Violences faites aux femmes : les entreprises ont un rôle à jouer
Les entreprises confrontées à des situations de violences conjugales ne savent pas toujours comment réagir face à un sujet complexe et souvent tabou, qui peut se manifester par une salariée qui dort dans sa voiture ou demande sa mutation.
"Nous souhaitons mettre en lumière une problématique invisible", indique à l'AFP Simon Miclet, de la Fondation Agir contre l'exclusion (Face), qui présente ce lundi 4 un guide de bonnes pratiques en matière de lutte contre les violences faites aux femmes, destiné aux entreprises. "L'objectif est de montrer qu'il est possible d'agir sur cette thématique complexe, voire taboue", explique-t-il.
La fondation, qui rassemble plus de 5.000 entreprises, a coordonné ce projet européen aux côtés de partenaires français, belges, espagnols, bulgares et grecs. Le guide a été rédigé sur la base d'études nationales menées entre février et juin 2015, auprès d'acteurs impliqués dans la lutte contre les violences (150 entreprises interrogées dans cinq pays).
En France, peu d'entreprises sont engagées dans cette cause, même si plus de 200.000 femmes sont victimes de violences conjugales chaque année, parmi lesquelles un grand nombre de salariées. Le premier frein identifié par l'étude française est lié au fait que cette problématique relève de la sphère privée.
Les employeurs ne se sentent pas légitimes pour lutter contre un phénomène qui intervient en dehors du lieu de travail, et les femmes victimes peuvent être réticentes à l'évoquer, craignant "que leur situation soit identifiée à de la vulnérabilité, d'être mises à l'écart", selon l'étude.

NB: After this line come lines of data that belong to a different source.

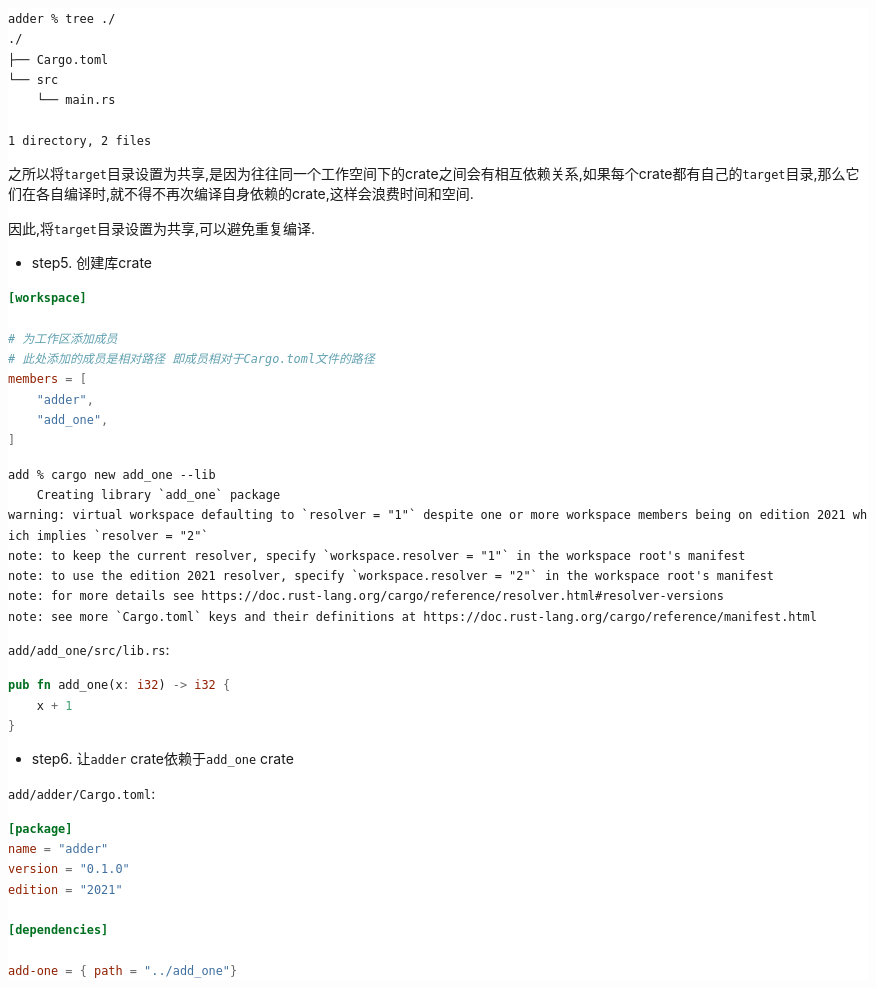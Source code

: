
 ```
adder % tree ./
./
├── Cargo.toml
└── src
    └── main.rs

1 directory, 2 files
```

之所以将`target`目录设置为共享,是因为往往同一个工作空间下的crate之间会有相互依赖关系,如果每个crate都有自己的`target`目录,那么它们在各自编译时,就不得不再次编译自身依赖的crate,这样会浪费时间和空间.

因此,将`target`目录设置为共享,可以避免重复编译.

- step5. 创建库crate

```toml
[workspace]

# 为工作区添加成员
# 此处添加的成员是相对路径 即成员相对于Cargo.toml文件的路径
members = [
    "adder",
    "add_one",
]
```

```
add % cargo new add_one --lib
    Creating library `add_one` package
warning: virtual workspace defaulting to `resolver = "1"` despite one or more workspace members being on edition 2021 which implies `resolver = "2"`
note: to keep the current resolver, specify `workspace.resolver = "1"` in the workspace root's manifest
note: to use the edition 2021 resolver, specify `workspace.resolver = "2"` in the workspace root's manifest
note: for more details see https://doc.rust-lang.org/cargo/reference/resolver.html#resolver-versions
note: see more `Cargo.toml` keys and their definitions at https://doc.rust-lang.org/cargo/reference/manifest.html
```

`add/add_one/src/lib.rs`:

```rust
pub fn add_one(x: i32) -> i32 {
    x + 1
}
```

- step6. 让`adder` crate依赖于`add_one` crate

`add/adder/Cargo.toml`:

```toml
[package]
name = "adder"
version = "0.1.0"
edition = "2021"

[dependencies]

add-one = { path = "../add_one"}
```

Le phénomène est donc difficile à détecter. Dans plusieurs entreprises impliquées et citées dans l'étude, comme le groupe d'emballage Raja, les victimes ont été repérées parce qu'elles n'avaient plus de logement. "Une des femmes dormait dans sa voiture".
"C'est souvent au détour d'une demande de logement que la femme se confie à l'assistante sociale", selon PSA Peugeot Citroën. Une demande de mutation peut être un indice, mais pas forcément l'absentéisme. Pour une victime de violences conjugales, le lieu de travail peut être "un refuge".
Ses interlocuteurs dans l'entreprise peuvent aussi être les partenaires sociaux ou la médecine du travail. "Si elle ne peut se substituer aux associations pour assurer la prise en charge des victimes, l'entreprise peut et doit être capable de les soutenir et de les orienter vers des organismes dédiés", estime dans le guide François-Henri Pinault, PDG du groupe de luxe Kering, qui a créé une fondation de lutte contre les violences faites aux femmes.
Cette dernière a mis au point, en partenariat avec la Fédération nationale solidarité femmes (FNSF), une mallette de formation à destination des employeurs. Certaines entreprises se sont impliquées à la suite de décès qui ont provoqué une prise de conscience collective, ou après avoir été sensibilisées par des collaborateurs ou des associations.
Elles peuvent relayer des campagnes d'information, mener des formations pour déconstruire les stéréotypes, soutenir des associations, faciliter l'accès au logement des femmes victimes pour les aider à échapper à l'emprise de leur agresseur... Chez PSA et Orange, la lutte contre les violences faites aux femmes a été institutionnalisée dans les accords d'entreprise.
"L'immense majorité des femmes victimes de violences ne sont ni reconnues ni protégées. Trouver sur leur lieu de travail une solidarité, des informations et une orientation peut leur être très utile", souligne la psychiatre Muriel Salmona, présidente de l'association Mémoire traumatique et victimologie.
Aider une victime à garder son emploi, moyen d'autonomie, est également important car un conjoint, "engagé dans une stratégie de soumission totale, cherchera par tous les moyens à l'empêcher de travailler".
Prendre conscience du coût des violences peut encourager les entreprises à s'engager. Car "les violences ont un énorme impact sur la santé des femmes, donc elles génèrent de nombreux arrêts de travail et augmentent le risque d'accidents du travail", relève le Dr Salmona.